Напившись крепкого чаю до почти буддийского просветления, вместо чтоб закончить наконец отчет или хотя бы лечь спать, Блок полночи терзал бумагу, перья, душу, спеша зафиксировать хотя бы слепок этого откровения, а в голове упрямо крутился Вертинский:
***
Когда запыхавшийся Васька примчался в заветное место возле устья Пресни, Прокоп уже был там – а как же, издали слыхать балалаечный звон. Но вот что неприятно поразило гимназиста, так это что друг оказался не один. Три незнакомых парня и две девчонки сидели рядом и слушали певца. За несколько дней Прокоп изрядно продвинулся в постижении основ блюза, потому что все песни с коровьевских пластинок, звучавших в трактире, получались у него уже почти хорошо. Незнакомцы, во всяком случае, смотрели Прокопу в рот, развесив уши – вниманием публики он завладел безраздельно. Васька отметил осунувшееся лицо друга и черные круги вокруг глаз: похоже, отдавшись музыке, спать он вовсе перестал. А ведь ему еще и работать надо от зари до зари!

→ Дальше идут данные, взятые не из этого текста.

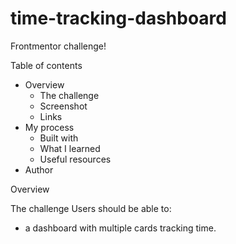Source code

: # time-tracking-dashboard
Frontmentor challenge!



Table of contents
* Overview
    * The challenge
    * Screenshot
    * Links
* My process
    * Built with
    * What I learned
    * Useful resources
* Author

Overview

The challenge
Users should be able to:
* a dashboard with multiple cards tracking time.
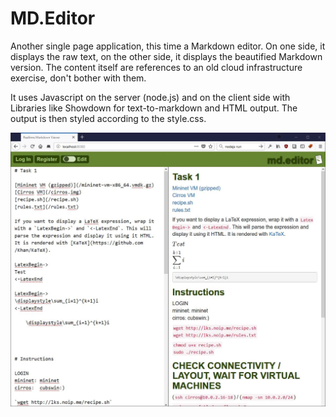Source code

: MD.Editor
=========

Another single page application, this time a Markdown editor. On one side, it displays the raw text,
on the other side, it displays the beautified Markdown version. The content itself are references to an old cloud infrastructure exercise, don't bother with them.

It uses Javascript on the server (node.js) and on the client side with Libraries like Showdown for text-to-markdown and HTML output. The output is then styled according to the style.css.

![View of the website](images/Capture.JPG)
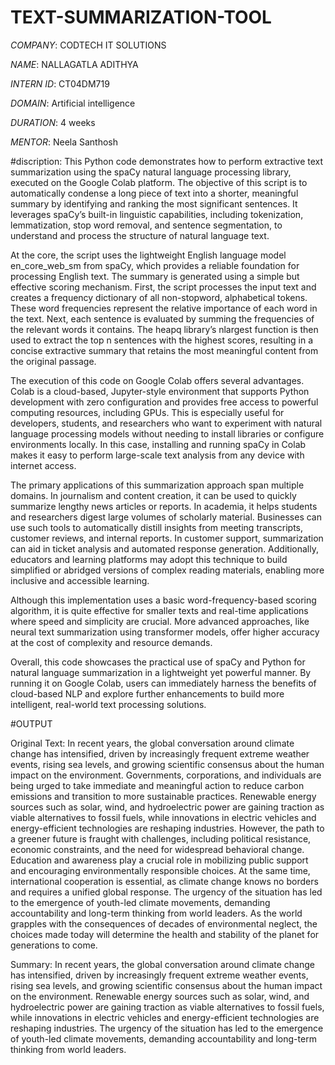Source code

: # TEXT-SUMMARIZATION-TOOL

*COMPANY*: CODTECH IT SOLUTIONS

*NAME*:  NALLAGATLA ADITHYA

*INTERN ID*: CT04DM719

*DOMAIN*: Artificial intelligence

*DURATION*:  4 weeks

*MENTOR*:  Neela Santhosh

#discription: This Python code demonstrates how to perform extractive text summarization using the spaCy natural language processing library, executed on the Google Colab platform. The objective of this script is to automatically condense a long piece of text into a shorter, meaningful summary by identifying and ranking the most significant sentences. It leverages spaCy’s built-in linguistic capabilities, including tokenization, lemmatization, stop word removal, and sentence segmentation, to understand and process the structure of natural language text.

At the core, the script uses the lightweight English language model en_core_web_sm from spaCy, which provides a reliable foundation for processing English text. The summary is generated using a simple but effective scoring mechanism. First, the script processes the input text and creates a frequency dictionary of all non-stopword, alphabetical tokens. These word frequencies represent the relative importance of each word in the text. Next, each sentence is evaluated by summing the frequencies of the relevant words it contains. The heapq library’s nlargest function is then used to extract the top n sentences with the highest scores, resulting in a concise extractive summary that retains the most meaningful content from the original passage.

The execution of this code on Google Colab offers several advantages. Colab is a cloud-based, Jupyter-style environment that supports Python development with zero configuration and provides free access to powerful computing resources, including GPUs. This is especially useful for developers, students, and researchers who want to experiment with natural language processing models without needing to install libraries or configure environments locally. In this case, installing and running spaCy in Colab makes it easy to perform large-scale text analysis from any device with internet access.

The primary applications of this summarization approach span multiple domains. In journalism and content creation, it can be used to quickly summarize lengthy news articles or reports. In academia, it helps students and researchers digest large volumes of scholarly material. Businesses can use such tools to automatically distill insights from meeting transcripts, customer reviews, and internal reports. In customer support, summarization can aid in ticket analysis and automated response generation. Additionally, educators and learning platforms may adopt this technique to build simplified or abridged versions of complex reading materials, enabling more inclusive and accessible learning.

Although this implementation uses a basic word-frequency-based scoring algorithm, it is quite effective for smaller texts and real-time applications where speed and simplicity are crucial. More advanced approaches, like neural text summarization using transformer models, offer higher accuracy at the cost of complexity and resource demands.

Overall, this code showcases the practical use of spaCy and Python for natural language summarization in a lightweight yet powerful manner. By running it on Google Colab, users can immediately harness the benefits of cloud-based NLP and explore further enhancements to build more intelligent, real-world text processing solutions.

#OUTPUT

Original Text:
 In recent years, the global conversation around climate change has intensified, driven by increasingly frequent extreme weather events, rising sea levels, and growing scientific consensus about the human impact on the environment. Governments, corporations, and individuals are being urged to take immediate and meaningful action to reduce carbon emissions and transition to more sustainable practices. Renewable energy sources such as solar, wind, and hydroelectric power are gaining traction as viable alternatives to fossil fuels, while innovations in electric vehicles and energy-efficient technologies are reshaping industries. However, the path to a greener future is fraught with challenges, including political resistance, economic constraints, and the need for widespread behavioral change. Education and awareness play a crucial role in mobilizing public support and encouraging environmentally responsible choices. At the same time, international cooperation is essential, as climate change knows no borders and requires a unified global response. The urgency of the situation has led to the emergence of youth-led climate movements, demanding accountability and long-term thinking from world leaders. As the world grapples with the consequences of decades of environmental neglect, the choices made today will determine the health and stability of the planet for generations to come.




Summary:
 In recent years, the global conversation around climate change has intensified, driven by increasingly frequent extreme weather events, rising sea levels, and growing scientific consensus about the human impact on the environment. Renewable energy sources such as solar, wind, and hydroelectric power are gaining traction as viable alternatives to fossil fuels, while innovations in electric vehicles and energy-efficient technologies are reshaping industries. The urgency of the situation has led to the emergence of youth-led climate movements, demanding accountability and long-term thinking from world leaders.
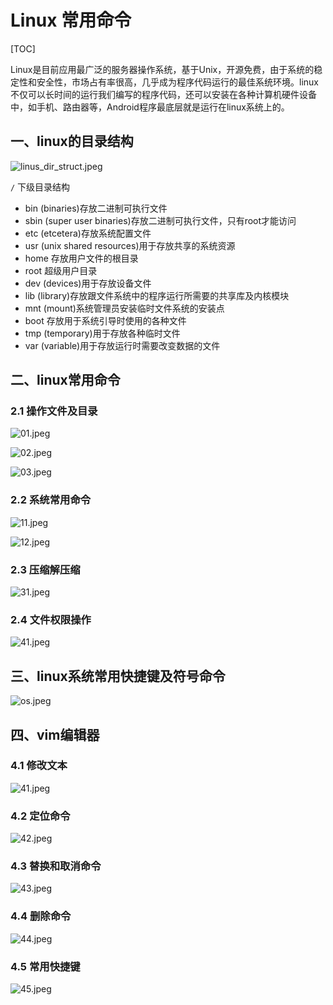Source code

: # Linux 常用命令



[TOC]



Linux是目前应用最广泛的服务器操作系统，基于Unix，开源免费，由于系统的稳定性和安全性，市场占有率很高，几乎成为程序代码运行的最佳系统环境。linux不仅可以长时间的运行我们编写的程序代码，还可以安装在各种计算机硬件设备中，如手机、路由器等，Android程序最底层就是运行在linux系统上的。



## 一、linux的目录结构

![linus_dir_struct.jpeg](https://upload-images.jianshu.io/upload_images/14738618-763144d64e1c6cd4.jpeg?imageMogr2/auto-orient/strip%7CimageView2/2/w/1240)

`/` 下级目录结构

- bin (binaries)存放二进制可执行文件
- sbin (super user binaries)存放二进制可执行文件，只有root才能访问
- etc (etcetera)存放系统配置文件
- usr (unix shared resources)用于存放共享的系统资源
- home 存放用户文件的根目录
- root 超级用户目录
- dev (devices)用于存放设备文件
- lib (library)存放跟文件系统中的程序运行所需要的共享库及内核模块
- mnt (mount)系统管理员安装临时文件系统的安装点
- boot 存放用于系统引导时使用的各种文件
- tmp (temporary)用于存放各种临时文件
- var (variable)用于存放运行时需要改变数据的文件


## 二、linux常用命令


### 2.1 操作文件及目录

![01.jpeg](https://upload-images.jianshu.io/upload_images/14738618-d5ea081879126934.jpeg?imageMogr2/auto-orient/strip%7CimageView2/2/w/1240)

![02.jpeg](https://upload-images.jianshu.io/upload_images/14738618-3635e35761385eba.jpeg?imageMogr2/auto-orient/strip%7CimageView2/2/w/1240)

![03.jpeg](https://upload-images.jianshu.io/upload_images/14738618-886487670e27e61f.jpeg?imageMogr2/auto-orient/strip%7CimageView2/2/w/1240)

### 2.2 系统常用命令

![11.jpeg](https://upload-images.jianshu.io/upload_images/14738618-7a06d08b3dbcde17.jpeg?imageMogr2/auto-orient/strip%7CimageView2/2/w/1240)

![12.jpeg](https://upload-images.jianshu.io/upload_images/14738618-a9c016c8fe6ea715.jpeg?imageMogr2/auto-orient/strip%7CimageView2/2/w/1240)

### 2.3 压缩解压缩

![31.jpeg](https://upload-images.jianshu.io/upload_images/14738618-a9ce604e2dd243e1.jpeg?imageMogr2/auto-orient/strip%7CimageView2/2/w/1240)

### 2.4 文件权限操作

![41.jpeg](https://upload-images.jianshu.io/upload_images/14738618-0d5bf76f3bdbbecc.jpeg?imageMogr2/auto-orient/strip%7CimageView2/2/w/1240)


## 三、linux系统常用快捷键及符号命令


![os.jpeg](https://upload-images.jianshu.io/upload_images/14738618-3e49f66fe4d109c5.jpeg?imageMogr2/auto-orient/strip%7CimageView2/2/w/1240)


## 四、vim编辑器


### 4.1 修改文本

![41.jpeg](https://upload-images.jianshu.io/upload_images/14738618-d8b1b6e6faa06aa5.jpeg?imageMogr2/auto-orient/strip%7CimageView2/2/w/1240)

### 4.2 定位命令

![42.jpeg](https://upload-images.jianshu.io/upload_images/14738618-b76b47c53892f98c.jpeg?imageMogr2/auto-orient/strip%7CimageView2/2/w/1240)

### 4.3 替换和取消命令

![43.jpeg](https://upload-images.jianshu.io/upload_images/14738618-98401b57afd76e11.jpeg?imageMogr2/auto-orient/strip%7CimageView2/2/w/1240)

### 4.4 删除命令

![44.jpeg](https://upload-images.jianshu.io/upload_images/14738618-281ee7e9a07f0d5c.jpeg?imageMogr2/auto-orient/strip%7CimageView2/2/w/1240)

### 4.5 常用快捷键

![45.jpeg](https://upload-images.jianshu.io/upload_images/14738618-f2f0db611299ffe2.jpeg?imageMogr2/auto-orient/strip%7CimageView2/2/w/1240)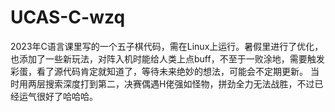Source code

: # UCAS-C-wzq
2023年C语言课里写的一个五子棋代码，需在Linux上运行。暑假里进行了优化，也添加了一些新玩法，对阵入机时能给人类上点buff，不至于一败涂地，需要触发彩蛋，看了源代码肯定就知道了，等待未来绝妙的想法，可能会不定期更新。
当时用两层搜索深度打到第二，决赛偶遇H佬强如怪物，拼劲全力无法战胜，不过已经运气很好了哈哈哈。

- Васька, привет! – устало улыбнулся Прокоп, закончив песню про большого и ненужного. – А я песню сложил!
- Ух ты! – в самом деле удивился Васька. – Сам?!
- Ага! Я что понял-то: песни у Коровьева – они грустные. Я попробовал что-то такое просто грустное придумать, но всякий раз сиротская песня выходила. А потом подумал еще, и решил сочинить про себя.
- А почему про себя-то? – не понял гимназист.
- Так легче, - пожал плечами друг. – Да и мою жизнь особо веселой не назовешь.
- Ну-ка, интересно!
- Только это, - шмыгнул носом Прокоп, - не мастер я вирши-то слагать. Так что просто спел как есть, не судите строго… почтеннейшая публика.
Девочки захлопали, парни серьезно покивали.
- Здорово, брат, - только и нашел, что сказать Васька. – Хоть самого тебя уже на пластинку пиши!
За Дорогомиловым садилось солнце, смутно догадываясь, что в Белокаменной с недавних пор зарождается что-то интересное.
***
Утренняя газета повергла меня в эйфорическое состояние. Вряд ли кого еще когда-нибудь так радовало вполне официальное сообщение о собственной смерти. Всё! Никакого больше Распутина! Коровьев, Григорий Павлович, прошу любить и жаловать!